We will try out the Tensorflow MNIST example from the documentation: [2] After logging in, there are instructions on how to activate the right conda based virtualenv environment:

   $ conda activate tf

this environment is preconfigured with tensorflow and has CUDA support.

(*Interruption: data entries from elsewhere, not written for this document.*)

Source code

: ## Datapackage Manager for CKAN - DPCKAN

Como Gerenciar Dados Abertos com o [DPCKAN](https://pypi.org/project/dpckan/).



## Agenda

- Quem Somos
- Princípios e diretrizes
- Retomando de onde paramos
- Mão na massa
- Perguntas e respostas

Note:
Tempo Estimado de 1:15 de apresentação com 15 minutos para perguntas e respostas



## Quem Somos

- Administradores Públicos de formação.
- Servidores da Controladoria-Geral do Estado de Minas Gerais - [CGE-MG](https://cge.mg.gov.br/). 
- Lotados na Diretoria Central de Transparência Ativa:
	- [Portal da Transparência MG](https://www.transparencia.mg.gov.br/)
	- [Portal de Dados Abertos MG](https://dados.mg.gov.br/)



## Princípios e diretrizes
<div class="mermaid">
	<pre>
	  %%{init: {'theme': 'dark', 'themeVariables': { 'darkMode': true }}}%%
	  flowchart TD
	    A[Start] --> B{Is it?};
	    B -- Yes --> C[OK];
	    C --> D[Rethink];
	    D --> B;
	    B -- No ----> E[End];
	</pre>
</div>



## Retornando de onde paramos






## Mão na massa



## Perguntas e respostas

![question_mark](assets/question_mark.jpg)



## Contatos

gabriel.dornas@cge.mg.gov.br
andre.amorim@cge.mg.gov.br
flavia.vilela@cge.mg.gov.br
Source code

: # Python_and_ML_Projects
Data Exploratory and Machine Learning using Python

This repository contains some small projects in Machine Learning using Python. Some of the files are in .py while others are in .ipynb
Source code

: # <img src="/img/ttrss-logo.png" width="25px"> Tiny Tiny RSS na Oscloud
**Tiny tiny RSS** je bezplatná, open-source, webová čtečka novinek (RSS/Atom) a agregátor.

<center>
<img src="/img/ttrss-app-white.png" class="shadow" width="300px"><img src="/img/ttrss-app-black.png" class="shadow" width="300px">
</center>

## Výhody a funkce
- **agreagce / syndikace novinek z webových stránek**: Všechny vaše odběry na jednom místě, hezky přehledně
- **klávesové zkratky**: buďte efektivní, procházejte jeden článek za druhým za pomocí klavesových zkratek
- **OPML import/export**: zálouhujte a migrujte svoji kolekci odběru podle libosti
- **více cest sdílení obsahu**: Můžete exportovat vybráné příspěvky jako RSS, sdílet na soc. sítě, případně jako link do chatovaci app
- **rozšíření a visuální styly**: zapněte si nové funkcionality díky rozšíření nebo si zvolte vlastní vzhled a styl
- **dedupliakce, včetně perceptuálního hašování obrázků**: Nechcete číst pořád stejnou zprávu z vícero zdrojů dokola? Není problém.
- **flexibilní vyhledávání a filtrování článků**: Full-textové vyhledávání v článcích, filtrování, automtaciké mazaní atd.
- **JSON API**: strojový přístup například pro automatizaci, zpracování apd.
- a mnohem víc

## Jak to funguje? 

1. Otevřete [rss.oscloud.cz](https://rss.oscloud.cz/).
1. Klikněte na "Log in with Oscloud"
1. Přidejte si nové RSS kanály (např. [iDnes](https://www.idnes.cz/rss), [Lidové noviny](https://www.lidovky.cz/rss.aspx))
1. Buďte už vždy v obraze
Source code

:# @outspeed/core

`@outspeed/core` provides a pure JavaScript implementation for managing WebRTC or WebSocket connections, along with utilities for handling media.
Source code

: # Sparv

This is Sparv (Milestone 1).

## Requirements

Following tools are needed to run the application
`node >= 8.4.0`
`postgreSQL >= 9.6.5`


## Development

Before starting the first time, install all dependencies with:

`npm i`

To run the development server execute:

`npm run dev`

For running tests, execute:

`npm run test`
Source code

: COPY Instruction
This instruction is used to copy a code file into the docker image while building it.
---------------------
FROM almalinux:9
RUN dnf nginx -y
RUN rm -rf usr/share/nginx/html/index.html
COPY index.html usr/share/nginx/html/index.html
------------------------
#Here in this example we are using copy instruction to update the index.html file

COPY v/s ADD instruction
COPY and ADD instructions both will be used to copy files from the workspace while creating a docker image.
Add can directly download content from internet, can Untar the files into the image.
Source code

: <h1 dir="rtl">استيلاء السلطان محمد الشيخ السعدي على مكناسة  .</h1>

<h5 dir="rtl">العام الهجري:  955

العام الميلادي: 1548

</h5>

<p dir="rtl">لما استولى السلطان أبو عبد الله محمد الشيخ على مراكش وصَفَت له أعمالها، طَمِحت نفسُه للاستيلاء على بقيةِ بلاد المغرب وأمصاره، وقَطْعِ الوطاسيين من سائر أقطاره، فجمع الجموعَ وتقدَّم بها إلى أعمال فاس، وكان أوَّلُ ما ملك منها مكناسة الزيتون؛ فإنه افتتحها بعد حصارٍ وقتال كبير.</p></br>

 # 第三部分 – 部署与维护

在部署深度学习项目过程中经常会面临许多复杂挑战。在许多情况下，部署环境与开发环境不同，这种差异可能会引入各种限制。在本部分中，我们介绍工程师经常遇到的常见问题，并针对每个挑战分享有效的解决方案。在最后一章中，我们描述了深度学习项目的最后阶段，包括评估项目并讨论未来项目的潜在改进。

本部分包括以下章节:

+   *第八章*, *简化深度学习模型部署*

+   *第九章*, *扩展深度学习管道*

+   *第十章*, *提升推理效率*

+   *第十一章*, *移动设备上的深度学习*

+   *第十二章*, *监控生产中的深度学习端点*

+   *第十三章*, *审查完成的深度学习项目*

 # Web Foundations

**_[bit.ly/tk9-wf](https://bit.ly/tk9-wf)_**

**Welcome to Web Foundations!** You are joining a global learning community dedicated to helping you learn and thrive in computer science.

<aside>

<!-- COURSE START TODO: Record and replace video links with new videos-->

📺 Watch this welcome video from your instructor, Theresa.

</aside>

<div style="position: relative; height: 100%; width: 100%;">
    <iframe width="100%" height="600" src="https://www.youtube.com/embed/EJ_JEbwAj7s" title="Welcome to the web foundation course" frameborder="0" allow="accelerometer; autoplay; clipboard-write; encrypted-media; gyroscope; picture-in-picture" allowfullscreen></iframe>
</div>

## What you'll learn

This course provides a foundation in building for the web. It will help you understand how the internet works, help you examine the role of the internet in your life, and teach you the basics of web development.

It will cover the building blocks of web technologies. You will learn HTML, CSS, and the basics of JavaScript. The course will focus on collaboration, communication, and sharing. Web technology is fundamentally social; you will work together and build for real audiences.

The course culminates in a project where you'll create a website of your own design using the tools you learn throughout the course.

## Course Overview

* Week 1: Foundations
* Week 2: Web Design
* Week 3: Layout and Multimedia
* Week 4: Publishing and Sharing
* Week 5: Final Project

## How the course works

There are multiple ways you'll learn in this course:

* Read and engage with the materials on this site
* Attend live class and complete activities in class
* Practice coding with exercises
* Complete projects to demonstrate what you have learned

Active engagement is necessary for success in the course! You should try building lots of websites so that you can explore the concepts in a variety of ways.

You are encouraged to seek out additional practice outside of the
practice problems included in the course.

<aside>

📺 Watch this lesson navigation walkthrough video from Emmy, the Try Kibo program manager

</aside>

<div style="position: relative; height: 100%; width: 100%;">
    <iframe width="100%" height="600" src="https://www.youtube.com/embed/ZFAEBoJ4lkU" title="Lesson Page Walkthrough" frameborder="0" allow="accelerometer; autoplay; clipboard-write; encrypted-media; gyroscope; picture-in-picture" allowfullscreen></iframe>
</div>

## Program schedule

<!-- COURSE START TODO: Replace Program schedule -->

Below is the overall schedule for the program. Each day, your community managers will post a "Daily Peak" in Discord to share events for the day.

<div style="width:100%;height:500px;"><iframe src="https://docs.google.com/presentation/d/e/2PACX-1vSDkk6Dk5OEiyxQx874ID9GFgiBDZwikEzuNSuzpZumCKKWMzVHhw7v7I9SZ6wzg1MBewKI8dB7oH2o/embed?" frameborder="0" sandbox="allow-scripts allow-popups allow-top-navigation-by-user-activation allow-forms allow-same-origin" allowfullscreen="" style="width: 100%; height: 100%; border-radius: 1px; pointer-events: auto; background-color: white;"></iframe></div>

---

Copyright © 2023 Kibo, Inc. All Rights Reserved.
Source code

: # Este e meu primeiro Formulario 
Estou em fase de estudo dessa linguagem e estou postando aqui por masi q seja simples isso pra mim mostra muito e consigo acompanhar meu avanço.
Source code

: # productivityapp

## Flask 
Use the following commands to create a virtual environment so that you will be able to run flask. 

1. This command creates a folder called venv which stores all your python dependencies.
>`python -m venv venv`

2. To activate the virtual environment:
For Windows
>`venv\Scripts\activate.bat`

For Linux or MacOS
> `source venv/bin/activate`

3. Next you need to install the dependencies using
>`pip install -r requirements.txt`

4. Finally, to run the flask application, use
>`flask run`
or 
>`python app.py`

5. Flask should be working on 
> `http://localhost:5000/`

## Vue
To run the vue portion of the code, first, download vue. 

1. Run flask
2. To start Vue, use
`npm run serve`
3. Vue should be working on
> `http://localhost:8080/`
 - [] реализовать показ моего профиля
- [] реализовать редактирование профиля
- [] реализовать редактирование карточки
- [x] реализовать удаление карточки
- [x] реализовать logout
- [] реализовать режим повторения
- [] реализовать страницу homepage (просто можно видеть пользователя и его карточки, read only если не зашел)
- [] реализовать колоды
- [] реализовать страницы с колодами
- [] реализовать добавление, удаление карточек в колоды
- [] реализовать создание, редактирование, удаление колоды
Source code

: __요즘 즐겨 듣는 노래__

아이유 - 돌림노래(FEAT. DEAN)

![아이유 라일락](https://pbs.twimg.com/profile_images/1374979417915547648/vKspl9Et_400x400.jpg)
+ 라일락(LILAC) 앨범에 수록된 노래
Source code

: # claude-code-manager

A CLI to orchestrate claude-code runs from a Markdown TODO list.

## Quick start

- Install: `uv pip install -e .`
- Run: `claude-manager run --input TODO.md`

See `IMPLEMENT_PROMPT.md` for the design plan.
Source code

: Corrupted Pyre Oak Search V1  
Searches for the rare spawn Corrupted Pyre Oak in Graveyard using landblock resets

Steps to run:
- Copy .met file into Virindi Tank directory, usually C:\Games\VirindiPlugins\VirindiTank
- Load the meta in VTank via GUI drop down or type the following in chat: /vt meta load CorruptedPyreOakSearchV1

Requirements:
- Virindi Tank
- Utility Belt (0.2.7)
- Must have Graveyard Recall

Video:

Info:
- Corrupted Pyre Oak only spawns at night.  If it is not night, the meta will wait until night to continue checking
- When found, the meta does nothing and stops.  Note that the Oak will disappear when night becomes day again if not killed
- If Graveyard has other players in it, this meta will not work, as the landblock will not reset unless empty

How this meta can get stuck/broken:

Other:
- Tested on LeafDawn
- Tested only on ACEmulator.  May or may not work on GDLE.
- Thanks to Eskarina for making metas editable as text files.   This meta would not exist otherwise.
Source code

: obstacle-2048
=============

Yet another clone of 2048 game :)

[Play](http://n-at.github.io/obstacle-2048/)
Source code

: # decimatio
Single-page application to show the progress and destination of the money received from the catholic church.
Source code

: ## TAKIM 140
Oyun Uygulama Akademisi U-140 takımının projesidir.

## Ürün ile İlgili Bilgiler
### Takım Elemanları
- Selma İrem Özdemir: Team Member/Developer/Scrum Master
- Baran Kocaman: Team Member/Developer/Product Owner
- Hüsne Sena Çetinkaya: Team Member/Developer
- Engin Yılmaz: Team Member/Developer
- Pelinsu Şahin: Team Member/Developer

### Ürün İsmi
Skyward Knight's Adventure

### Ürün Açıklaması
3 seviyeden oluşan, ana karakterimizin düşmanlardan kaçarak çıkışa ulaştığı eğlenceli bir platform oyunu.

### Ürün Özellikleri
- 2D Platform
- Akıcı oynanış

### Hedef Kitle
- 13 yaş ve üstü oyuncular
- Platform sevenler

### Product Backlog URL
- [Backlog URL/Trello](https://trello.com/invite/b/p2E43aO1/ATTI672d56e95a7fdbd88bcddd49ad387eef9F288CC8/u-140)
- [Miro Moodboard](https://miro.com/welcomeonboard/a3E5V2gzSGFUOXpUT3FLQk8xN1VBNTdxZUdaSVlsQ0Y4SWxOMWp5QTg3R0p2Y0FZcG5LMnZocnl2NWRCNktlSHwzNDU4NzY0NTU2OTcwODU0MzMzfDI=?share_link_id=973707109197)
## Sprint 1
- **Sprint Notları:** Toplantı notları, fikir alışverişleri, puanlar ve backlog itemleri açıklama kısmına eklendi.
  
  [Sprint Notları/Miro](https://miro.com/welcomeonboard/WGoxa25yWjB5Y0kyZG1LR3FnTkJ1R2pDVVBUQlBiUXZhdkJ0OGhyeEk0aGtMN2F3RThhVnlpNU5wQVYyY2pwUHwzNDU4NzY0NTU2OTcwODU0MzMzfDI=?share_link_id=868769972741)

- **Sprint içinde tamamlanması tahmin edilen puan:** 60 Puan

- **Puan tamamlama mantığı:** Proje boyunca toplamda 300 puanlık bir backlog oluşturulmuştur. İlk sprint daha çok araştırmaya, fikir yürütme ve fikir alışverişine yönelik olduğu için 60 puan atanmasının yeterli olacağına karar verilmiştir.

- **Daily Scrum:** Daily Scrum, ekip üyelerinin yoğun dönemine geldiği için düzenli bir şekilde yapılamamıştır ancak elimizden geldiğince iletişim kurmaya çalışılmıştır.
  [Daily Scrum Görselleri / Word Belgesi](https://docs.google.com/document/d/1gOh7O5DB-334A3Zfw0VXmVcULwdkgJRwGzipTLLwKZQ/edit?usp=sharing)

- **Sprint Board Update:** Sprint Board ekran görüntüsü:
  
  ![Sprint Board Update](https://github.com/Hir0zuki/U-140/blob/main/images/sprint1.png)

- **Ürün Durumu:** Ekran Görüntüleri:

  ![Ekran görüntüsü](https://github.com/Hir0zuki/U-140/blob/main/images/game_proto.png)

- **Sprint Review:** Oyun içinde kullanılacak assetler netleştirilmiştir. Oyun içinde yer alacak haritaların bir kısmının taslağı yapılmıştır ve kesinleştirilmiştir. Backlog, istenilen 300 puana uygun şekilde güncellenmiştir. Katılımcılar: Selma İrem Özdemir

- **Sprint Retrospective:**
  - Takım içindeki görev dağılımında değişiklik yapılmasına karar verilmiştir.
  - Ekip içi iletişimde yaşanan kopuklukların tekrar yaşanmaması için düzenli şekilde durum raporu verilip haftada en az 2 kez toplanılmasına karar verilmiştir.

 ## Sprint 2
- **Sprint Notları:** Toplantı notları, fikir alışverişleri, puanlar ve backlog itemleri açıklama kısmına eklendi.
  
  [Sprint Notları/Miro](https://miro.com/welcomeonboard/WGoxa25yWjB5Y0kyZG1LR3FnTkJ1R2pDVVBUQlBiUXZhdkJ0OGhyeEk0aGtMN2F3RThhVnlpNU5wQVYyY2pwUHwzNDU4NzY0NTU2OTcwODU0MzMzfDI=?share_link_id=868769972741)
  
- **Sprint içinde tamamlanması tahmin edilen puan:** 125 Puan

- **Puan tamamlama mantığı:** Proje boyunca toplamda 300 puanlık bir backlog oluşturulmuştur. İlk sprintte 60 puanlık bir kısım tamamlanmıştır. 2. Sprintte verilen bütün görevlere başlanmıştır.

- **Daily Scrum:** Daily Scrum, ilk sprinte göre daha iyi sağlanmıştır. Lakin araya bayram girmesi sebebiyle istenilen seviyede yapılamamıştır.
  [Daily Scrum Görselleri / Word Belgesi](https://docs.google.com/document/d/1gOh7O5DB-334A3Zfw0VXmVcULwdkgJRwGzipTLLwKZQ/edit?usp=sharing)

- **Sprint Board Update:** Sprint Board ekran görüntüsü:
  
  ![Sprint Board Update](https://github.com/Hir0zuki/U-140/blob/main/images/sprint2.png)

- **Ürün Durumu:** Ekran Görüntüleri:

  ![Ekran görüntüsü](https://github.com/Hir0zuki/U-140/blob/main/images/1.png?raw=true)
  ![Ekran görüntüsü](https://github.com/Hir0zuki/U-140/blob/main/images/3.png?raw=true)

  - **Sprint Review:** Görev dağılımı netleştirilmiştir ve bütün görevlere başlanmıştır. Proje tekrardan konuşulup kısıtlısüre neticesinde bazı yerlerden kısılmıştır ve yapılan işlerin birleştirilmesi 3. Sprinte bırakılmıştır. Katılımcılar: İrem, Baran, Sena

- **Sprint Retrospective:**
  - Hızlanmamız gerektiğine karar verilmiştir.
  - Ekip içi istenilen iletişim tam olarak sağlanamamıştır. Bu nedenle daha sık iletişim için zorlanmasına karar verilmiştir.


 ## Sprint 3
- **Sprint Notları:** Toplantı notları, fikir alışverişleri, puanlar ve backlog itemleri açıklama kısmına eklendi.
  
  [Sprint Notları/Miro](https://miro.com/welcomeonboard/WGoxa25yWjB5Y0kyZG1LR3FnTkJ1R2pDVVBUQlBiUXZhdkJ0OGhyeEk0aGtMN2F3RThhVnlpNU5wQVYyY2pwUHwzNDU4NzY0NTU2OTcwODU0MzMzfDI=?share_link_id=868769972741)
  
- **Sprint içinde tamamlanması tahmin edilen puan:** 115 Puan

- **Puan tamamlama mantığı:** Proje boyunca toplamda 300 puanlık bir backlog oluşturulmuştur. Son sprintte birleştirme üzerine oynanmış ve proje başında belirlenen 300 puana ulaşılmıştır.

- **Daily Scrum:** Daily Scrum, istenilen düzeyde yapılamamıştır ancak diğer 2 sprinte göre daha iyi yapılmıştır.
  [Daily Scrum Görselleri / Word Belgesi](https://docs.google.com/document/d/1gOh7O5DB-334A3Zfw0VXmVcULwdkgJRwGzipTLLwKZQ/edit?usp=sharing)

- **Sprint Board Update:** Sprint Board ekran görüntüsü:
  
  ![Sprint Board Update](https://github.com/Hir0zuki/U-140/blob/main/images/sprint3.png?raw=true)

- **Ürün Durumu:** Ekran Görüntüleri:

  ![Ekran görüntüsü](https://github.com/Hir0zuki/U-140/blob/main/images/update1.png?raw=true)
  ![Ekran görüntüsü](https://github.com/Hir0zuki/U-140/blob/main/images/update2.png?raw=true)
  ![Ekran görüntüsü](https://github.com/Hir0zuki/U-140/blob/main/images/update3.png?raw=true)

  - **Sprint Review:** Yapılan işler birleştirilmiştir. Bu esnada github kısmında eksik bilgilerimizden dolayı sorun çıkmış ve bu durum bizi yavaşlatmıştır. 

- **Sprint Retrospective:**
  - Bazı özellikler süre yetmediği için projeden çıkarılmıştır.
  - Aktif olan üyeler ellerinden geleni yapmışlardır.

Next is we have to get the data and code to run, starting with the tensorflow_dataset package,

   $ pip3 install tensorflow_datasets

We can now attempt to run some code, place the following code in a plain text file, call it `example.py`

import tensorflow as tf
import tensorflow_datasets as tfds

(ds_train, ds_test), ds_info = tfds.load(
    'mnist',
    split=['train', 'test'],
    shuffle_files=True,
    as_supervised=True,
    with_info=True,
)

# training pipeline
def normalize_img(image, label):
  """Normalizes images: `uint8` -> `float32`."""
  return tf.cast(image, tf.float32) / 255., label

ds_train = ds_train.map(
    normalize_img, num_parallel_calls=tf.data.AUTOTUNE)
ds_train = ds_train.cache()
ds_train = ds_train.shuffle(ds_info.splits['train'].num_examples)
ds_train = ds_train.batch(128)
ds_train = ds_train.prefetch(tf.data.AUTOTUNE)

# Evaluation pipeline
ds_test = ds_test.map(
    normalize_img, num_parallel_calls=tf.data.AUTOTUNE)
ds_test = ds_test.batch(128)
ds_test = ds_test.cache()
ds_test = ds_test.prefetch(tf.data.AUTOTUNE)

# Create and train the model: 
model = tf.keras.models.Sequential([
  tf.keras.layers.Flatten(input_shape=(28, 28)),
  tf.keras.layers.Dense(128, activation='relu'),
  tf.keras.layers.Dense(10)
])
model.compile(
    optimizer=tf.keras.optimizers.Adam(0.001),
    loss=tf.keras.losses.SparseCategoricalCrossentropy(from_logits=True),
    metrics=[tf.keras.metrics.SparseCategoricalAccuracy()],
)
 
model.fit(
    ds_train,
    epochs=6,
    validation_data=ds_test,
)

And now we can test it:

 $ python  example.py
  ...
 Epoch 1/6 
 469/469 [==============================] - 3s 2ms/step - loss: 0.3494 - sparse_categorical_accuracy: 0.9040 - val_loss: 0.1970 - 
 val_sparse_categorical_accuracy: 0.9431
 Epoch 2/6
 469/469 [==============================] - 1s 2ms/step - loss: 0.1655 - sparse_categorical_accuracy: 0.9530 - val_loss: 0.1394 - 
 val_sparse_categorical_accuracy: 0.9576
 Epoch 3/6
 469/469 [==============================] - 1s 2ms/step - loss: 0.1189 - sparse_categorical_accuracy: 0.9660 - val_loss: 0.1096 - 
 val_sparse_categorical_accuracy: 0.9666
 ...
 Epoch 6/6
 469/469 [==============================] - 1s 2ms/step - loss: 0.0599 - sparse_categorical_accuracy: 0.9827 - val_loss: 0.0775 - 
 val_sparse_categorical_accuracy: 0.9769

We have run tensorflow+Keras on the MNIST dataset, with a final accuract of 98%.

Watch Tensoflow Demo

Pytorch logo.png

PyTorch GPU VM Usage

We will run the MNIST example from the PyTorch documentation available here: [3]. Once you have logged in, there are instructions on how to activate the PyTorch Conda based virtualenv environment.

 $ conda activate pt

Once this is activated, we can now retreive the python code for the example, place it in a directory and run it:

 $ mkdir mnist    # creating a working dir
 $ cd  mnist      # changing directory to the working dir
 $ wget https://raw.githubusercontent.com/pytorch/examples/refs/heads/main/mnist/main.py

and finally, we are ready to run it:

 $ python  main.py
  Downloading https://ossci-datasets.s3.amazonaws.com/mnist/t10k-labels-idx1-ubyte.gz
  Downloading https://ossci-datasets.s3.amazonaws.com/mnist/t10k-labels-idx1-ubyte.gz to ../data/MNIST/raw/t10k-labels-idx1-ubyte.gz
  100.0%
  Extracting ../data/MNIST/raw/t10k-labels-idx1-ubyte.gz to ../data/MNIST/raw
  Train Epoch: 1 [0/60000 (0%)]	Loss: 2.277304
  Train Epoch: 1 [640/60000 (1%)]	Loss: 1.823465
  ...
  Train Epoch: 14 [58880/60000 (98%)]	Loss: 0.013244
  Train Epoch: 14 [59520/60000 (99%)]	Loss: 0.000718
  Test set: Average loss: 0.0268, Accuracy: 9918/10000 (99%)

This code downloads some training MNIST data, runs a convolutional neural network based training, and gives a summary of the accuracy at the end 99%). There is no need to install PyTorch since its aready preconfigured in the `pt` environment.